Supplied records Block Start
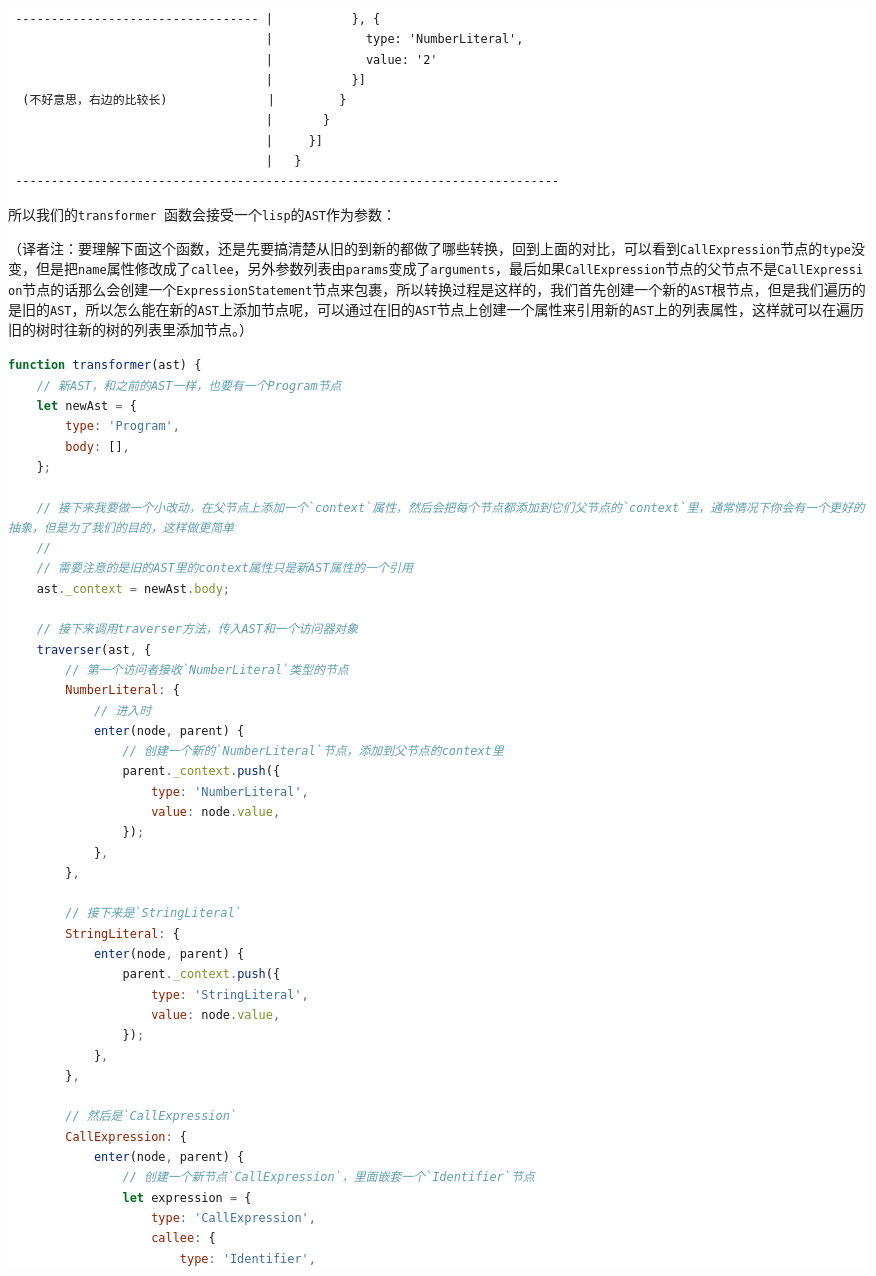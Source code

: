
 ```
 ---------------------------------- |           }, {
                                    |             type: 'NumberLiteral',
                                    |             value: '2'
                                    |           }]
  (不好意思，右边的比较长)              |         }
                                    |       }
                                    |     }]
                                    |   }
 ----------------------------------------------------------------------------
```

所以我们的`transformer `函数会接受一个`lisp`的`AST`作为参数：

（译者注：要理解下面这个函数，还是先要搞清楚从旧的到新的都做了哪些转换，回到上面的对比，可以看到`CallExpression`节点的`type`没变，但是把`name`属性修改成了`callee`，另外参数列表由`params`变成了`arguments`，最后如果`CallExpression`节点的父节点不是`CallExpression`节点的话那么会创建一个`ExpressionStatement`节点来包裹，所以转换过程是这样的，我们首先创建一个新的`AST`根节点，但是我们遍历的是旧的`AST`，所以怎么能在新的`AST`上添加节点呢，可以通过在旧的`AST`节点上创建一个属性来引用新的`AST`上的列表属性，这样就可以在遍历旧的树时往新的树的列表里添加节点。）

```js
function transformer(ast) {
    // 新AST，和之前的AST一样，也要有一个Program节点
    let newAst = {
        type: 'Program',
        body: [],
    };

    // 接下来我要做一个小改动，在父节点上添加一个`context`属性，然后会把每个节点都添加到它们父节点的`context`里，通常情况下你会有一个更好的抽象，但是为了我们的目的，这样做更简单
    //
    // 需要注意的是旧的AST里的context属性只是新AST属性的一个引用
    ast._context = newAst.body;

    // 接下来调用traverser方法，传入AST和一个访问器对象
    traverser(ast, {
        // 第一个访问者接收`NumberLiteral`类型的节点
        NumberLiteral: {
            // 进入时
            enter(node, parent) {
                // 创建一个新的`NumberLiteral`节点，添加到父节点的context里
                parent._context.push({
                    type: 'NumberLiteral',
                    value: node.value,
                });
            },
        },

        // 接下来是`StringLiteral`
        StringLiteral: {
            enter(node, parent) {
                parent._context.push({
                    type: 'StringLiteral',
                    value: node.value,
                });
            },
        },

        // 然后是`CallExpression`
        CallExpression: {
            enter(node, parent) {
                // 创建一个新节点`CallExpression`，里面嵌套一个`Identifier`节点
                let expression = {
                    type: 'CallExpression',
                    callee: {
                        type: 'Identifier',
```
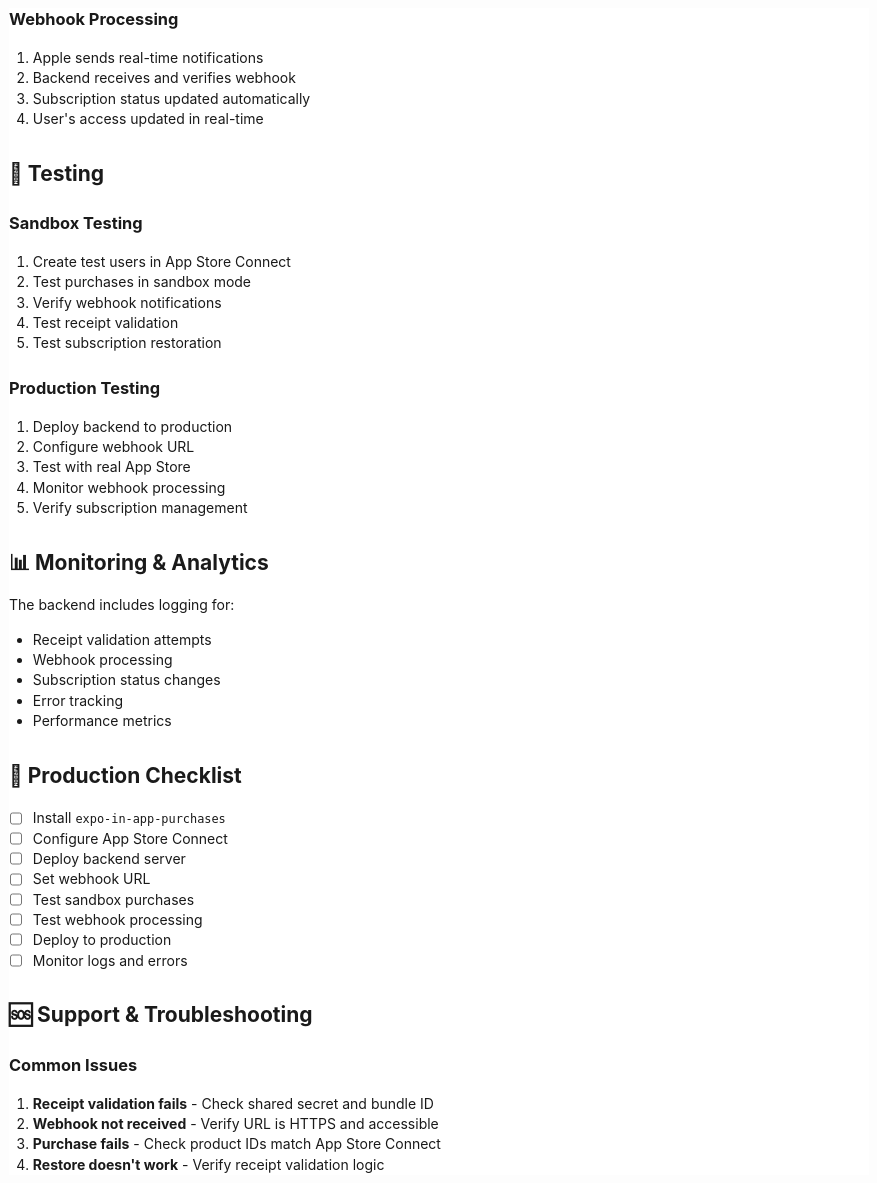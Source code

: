 ### Webhook Processing
1. Apple sends real-time notifications
2. Backend receives and verifies webhook
3. Subscription status updated automatically
4. User's access updated in real-time

## 🧪 Testing

### Sandbox Testing
1. Create test users in App Store Connect
2. Test purchases in sandbox mode
3. Verify webhook notifications
4. Test receipt validation
5. Test subscription restoration

### Production Testing
1. Deploy backend to production
2. Configure webhook URL
3. Test with real App Store
4. Monitor webhook processing
5. Verify subscription management

## 📊 Monitoring & Analytics

The backend includes logging for:
- Receipt validation attempts
- Webhook processing
- Subscription status changes
- Error tracking
- Performance metrics

## 🎯 Production Checklist

- [ ] Install `expo-in-app-purchases`
- [ ] Configure App Store Connect
- [ ] Deploy backend server
- [ ] Set webhook URL
- [ ] Test sandbox purchases
- [ ] Test webhook processing
- [ ] Deploy to production
- [ ] Monitor logs and errors

## 🆘 Support & Troubleshooting

### Common Issues
1. **Receipt validation fails** - Check shared secret and bundle ID
2. **Webhook not received** - Verify URL is HTTPS and accessible
3. **Purchase fails** - Check product IDs match App Store Connect
4. **Restore doesn't work** - Verify receipt validation logic
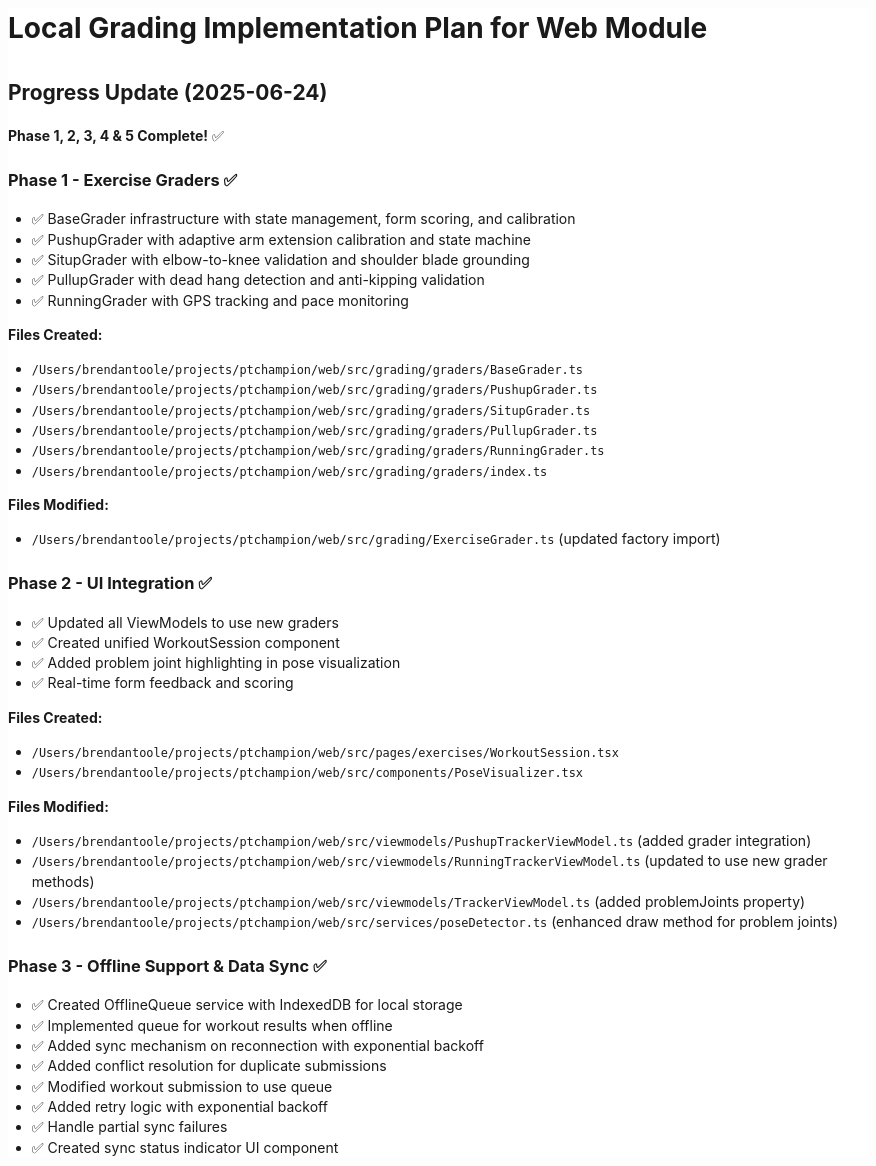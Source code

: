 # Local Grading Implementation Plan for Web Module

## Progress Update (2025-06-24)
**Phase 1, 2, 3, 4 & 5 Complete!** ✅ 

### Phase 1 - Exercise Graders ✅
- ✅ BaseGrader infrastructure with state management, form scoring, and calibration
- ✅ PushupGrader with adaptive arm extension calibration and state machine
- ✅ SitupGrader with elbow-to-knee validation and shoulder blade grounding
- ✅ PullupGrader with dead hang detection and anti-kipping validation
- ✅ RunningGrader with GPS tracking and pace monitoring

**Files Created:**
- `/Users/brendantoole/projects/ptchampion/web/src/grading/graders/BaseGrader.ts`
- `/Users/brendantoole/projects/ptchampion/web/src/grading/graders/PushupGrader.ts`
- `/Users/brendantoole/projects/ptchampion/web/src/grading/graders/SitupGrader.ts`
- `/Users/brendantoole/projects/ptchampion/web/src/grading/graders/PullupGrader.ts`
- `/Users/brendantoole/projects/ptchampion/web/src/grading/graders/RunningGrader.ts`
- `/Users/brendantoole/projects/ptchampion/web/src/grading/graders/index.ts`

**Files Modified:**
- `/Users/brendantoole/projects/ptchampion/web/src/grading/ExerciseGrader.ts` (updated factory import)

### Phase 2 - UI Integration ✅
- ✅ Updated all ViewModels to use new graders
- ✅ Created unified WorkoutSession component
- ✅ Added problem joint highlighting in pose visualization
- ✅ Real-time form feedback and scoring

**Files Created:**
- `/Users/brendantoole/projects/ptchampion/web/src/pages/exercises/WorkoutSession.tsx`
- `/Users/brendantoole/projects/ptchampion/web/src/components/PoseVisualizer.tsx`

**Files Modified:**
- `/Users/brendantoole/projects/ptchampion/web/src/viewmodels/PushupTrackerViewModel.ts` (added grader integration)
- `/Users/brendantoole/projects/ptchampion/web/src/viewmodels/RunningTrackerViewModel.ts` (updated to use new grader methods)
- `/Users/brendantoole/projects/ptchampion/web/src/viewmodels/TrackerViewModel.ts` (added problemJoints property)
- `/Users/brendantoole/projects/ptchampion/web/src/services/poseDetector.ts` (enhanced draw method for problem joints)

### Phase 3 - Offline Support & Data Sync ✅
- ✅ Created OfflineQueue service with IndexedDB for local storage
- ✅ Implemented queue for workout results when offline
- ✅ Added sync mechanism on reconnection with exponential backoff
- ✅ Added conflict resolution for duplicate submissions
- ✅ Modified workout submission to use queue
- ✅ Added retry logic with exponential backoff
- ✅ Handle partial sync failures
- ✅ Created sync status indicator UI component

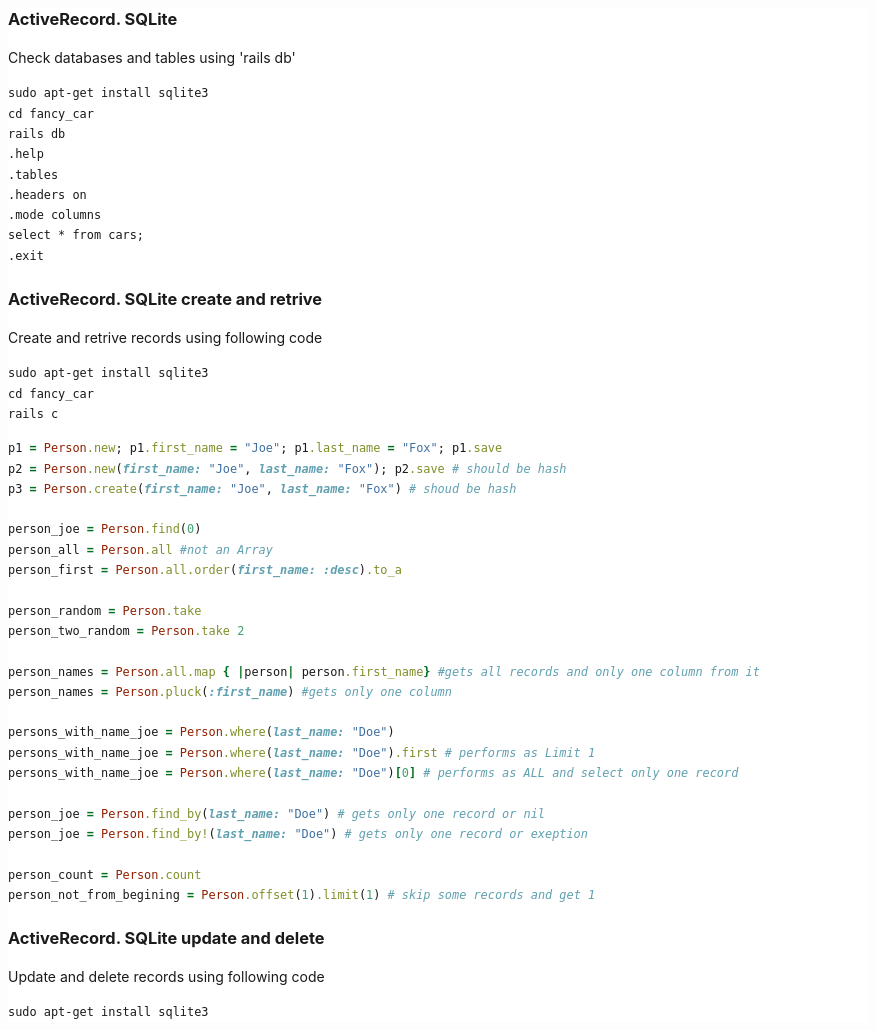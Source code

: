 
### ActiveRecord. SQLite
Check databases and tables using 'rails db'
```
sudo apt-get install sqlite3
cd fancy_car
rails db
.help
.tables
.headers on
.mode columns
select * from cars;
.exit
```


### ActiveRecord. SQLite create and retrive
Create and retrive records using following code
```
sudo apt-get install sqlite3
cd fancy_car
rails c
```

```ruby
p1 = Person.new; p1.first_name = "Joe"; p1.last_name = "Fox"; p1.save
p2 = Person.new(first_name: "Joe", last_name: "Fox"); p2.save # should be hash
p3 = Person.create(first_name: "Joe", last_name: "Fox") # shoud be hash

person_joe = Person.find(0)
person_all = Person.all #not an Array
person_first = Person.all.order(first_name: :desc).to_a

person_random = Person.take
person_two_random = Person.take 2

person_names = Person.all.map { |person| person.first_name} #gets all records and only one column from it
person_names = Person.pluck(:first_name) #gets only one column

persons_with_name_joe = Person.where(last_name: "Doe")
persons_with_name_joe = Person.where(last_name: "Doe").first # performs as Limit 1
persons_with_name_joe = Person.where(last_name: "Doe")[0] # performs as ALL and select only one record

person_joe = Person.find_by(last_name: "Doe") # gets only one record or nil
person_joe = Person.find_by!(last_name: "Doe") # gets only one record or exeption

person_count = Person.count
person_not_from_begining = Person.offset(1).limit(1) # skip some records and get 1
```


### ActiveRecord. SQLite update and delete
Update and delete records using following code
```
sudo apt-get install sqlite3
```
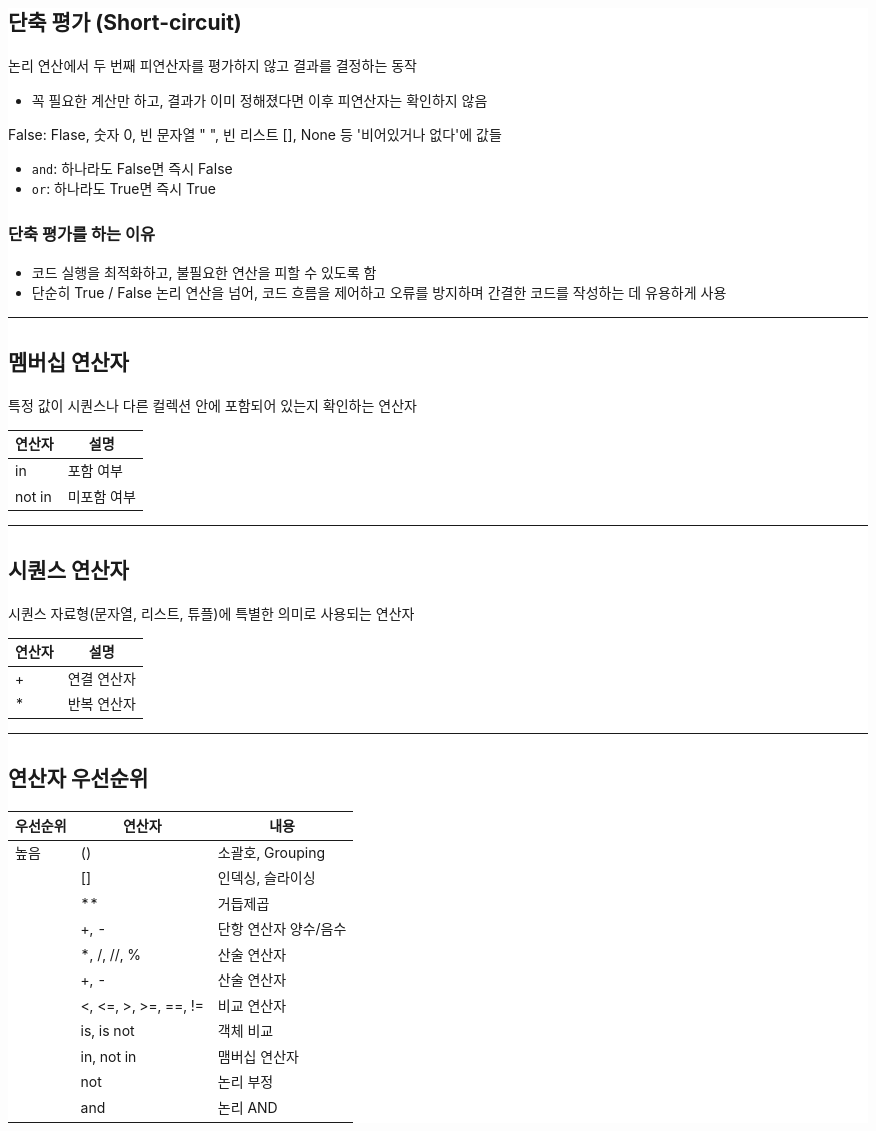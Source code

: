
## 단축 평가 (Short-circuit)

논리 연산에서 두 번째 피연산자를 평가하지 않고 결과를 결정하는 동작
* 꼭 필요한 계산만 하고, 결과가 이미 정해졌다면 이후 피연산자는 확인하지 않음

False: Flase, 숫자 0, 빈 문자열 " ", 빈 리스트 [], None 등 '비어있거나 없다'에 값들

* `and`: 하나라도 False면 즉시 False
* `or`: 하나라도 True면 즉시 True

### 단축 평가를 하는 이유
* 코드 실행을 최적화하고, 불필요한 연산을 피할 수 있도록 함
* 단순히 True / False 논리 연산을 넘어, 코드 흐름을 제어하고 오류를 방지하며 간결한 코드를 작성하는 데 유용하게 사용

---

## 멤버십 연산자

특정 값이 시퀀스나 다른 컬렉션 안에 포함되어 있는지 확인하는 연산자

| 연산자    | 설명     |
| ------ | ------ |
| in     | 포함 여부  |
| not in | 미포함 여부 |

---

## 시퀀스 연산자

시퀀스 자료형(문자열, 리스트, 튜플)에 특별한 의미로 사용되는 연산자

| 연산자 | 설명 |
| ----- | ---- |
| +   | 연결 연산자 |
| \*  | 반복 연산자|

---

## 연산자 우선순위

| 우선순위 | 연산자 | 내용 | 
| ---- |  --- | ---- |
| 높음 | ()  | 소괄호, Grouping
|      | [] | 인덱싱, 슬라이싱
|      | ** | 거듭제곱
|      | +, - | 단항 연산자 양수/음수
|      | *, /, //, % | 산술 연산자
|      | +, - | 산술 연산자
|      | <, <=, >, >=, ==, != | 비교 연산자
|      | is, is not | 객체 비교
|      | in, not in | 맴버십 연산자
|      | not | 논리 부정
|      | and | 논리 AND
Supplied records Block End
• **Problem details**:
Pick each line holding the word "select" out of the data and copy it.

• **Answer**:
select * from cars;
persons_with_name_joe = Person.where(last_name: "Doe")[0] # performs as ALL and select only one record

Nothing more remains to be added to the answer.